Rendered images with source text:
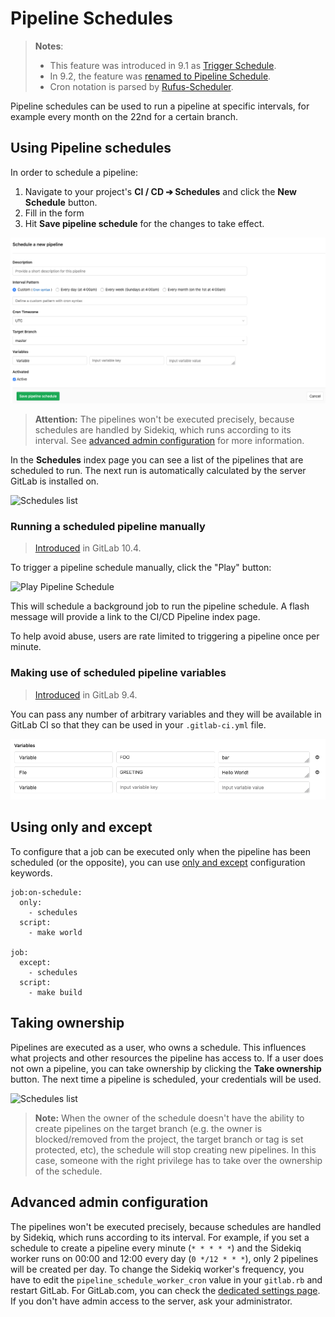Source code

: # Pipeline Schedules

> **Notes**:
> - This feature was introduced in 9.1 as [Trigger Schedule][ce-10533].
> - In 9.2, the feature was [renamed to Pipeline Schedule][ce-10853].
> - Cron notation is parsed by [Rufus-Scheduler](https://github.com/jmettraux/rufus-scheduler).

Pipeline schedules can be used to run a pipeline at specific intervals, for example every
month on the 22nd for a certain branch.

## Using Pipeline schedules

In order to schedule a pipeline:

1. Navigate to your project's **CI / CD ➔ Schedules** and click the
   **New Schedule** button.
1. Fill in the form
1. Hit **Save pipeline schedule** for the changes to take effect.

![New Schedule Form](img/pipeline_schedules_new_form.png)

> **Attention:**
The pipelines won't be executed precisely, because schedules are handled by
Sidekiq, which runs according to its interval.
See [advanced admin configuration](#advanced-admin-configuration) for more
information.

In the **Schedules** index page you can see a list of the pipelines that are
scheduled to run. The next run is automatically calculated by the server GitLab
is installed on.

![Schedules list](img/pipeline_schedules_list.png)

### Running a scheduled pipeline manually

> [Introduced][ce-15700] in GitLab 10.4.

To trigger a pipeline schedule manually, click the "Play" button:

![Play Pipeline Schedule](img/pipeline_schedule_play.png)

This will schedule a background job to run the pipeline schedule. A flash
message will provide a link to the CI/CD Pipeline index page.

To help avoid abuse, users are rate limited to triggering a pipeline once per
minute.

### Making use of scheduled pipeline variables

> [Introduced][ce-12328] in GitLab 9.4.

You can pass any number of arbitrary variables and they will be available in
GitLab CI so that they can be used in your `.gitlab-ci.yml` file.

![Scheduled pipeline variables](img/pipeline_schedule_variables.png)

## Using only and except

To configure that a job can be executed only when the pipeline has been
scheduled (or the opposite), you can use
[only and except](../../../ci/yaml/README.md#only-and-except-simplified) configuration keywords.

```
job:on-schedule:
  only:
    - schedules
  script:
    - make world

job:
  except:
    - schedules
  script:
    - make build
```

## Taking ownership

Pipelines are executed as a user, who owns a schedule. This influences what
projects and other resources the pipeline has access to. If a user does not own
a pipeline, you can take ownership by clicking the **Take ownership** button.
The next time a pipeline is scheduled, your credentials will be used.

![Schedules list](img/pipeline_schedules_ownership.png)

> **Note:**
When the owner of the schedule doesn't have the ability to create pipelines on the target branch
(e.g. the owner is blocked/removed from the project, the target branch or tag is set protected, etc),
the schedule will stop creating new pipelines.
In this case, someone with the right privilege has to take over the ownership of the schedule.

## Advanced admin configuration

The pipelines won't be executed precisely, because schedules are handled by
Sidekiq, which runs according to its interval. For example, if you set a
schedule to create a pipeline every minute (`* * * * *`) and the Sidekiq worker
runs on 00:00 and 12:00 every day (`0 */12 * * *`), only 2 pipelines will be
created per day. To change the Sidekiq worker's frequency, you have to edit the
`pipeline_schedule_worker_cron` value in your `gitlab.rb` and restart GitLab.
For GitLab.com, you can check the [dedicated settings page][settings]. If you
don't have admin access to the server, ask your administrator.

[ce-10533]: https://gitlab.com/gitlab-org/gitlab-ce/merge_requests/10533
[ce-10853]: https://gitlab.com/gitlab-org/gitlab-ce/merge_requests/10853
[ce-12328]: https://gitlab.com/gitlab-org/gitlab-ce/merge_requests/12328
[ce-15700]: https://gitlab.com/gitlab-org/gitlab-ce/merge_requests/15700
[settings]: https://about.gitlab.com/gitlab-com/settings/#cron-jobs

**Instructions for the task**
The lines of the records that contain the string "every" should be located and copied.

**Answer**
Pipeline schedules can be used to run a pipeline at specific intervals, for example every
schedule to create a pipeline every minute (`* * * * *`) and the Sidekiq worker
runs on 00:00 and 12:00 every day (`0 */12 * * *`), only 2 pipelines will be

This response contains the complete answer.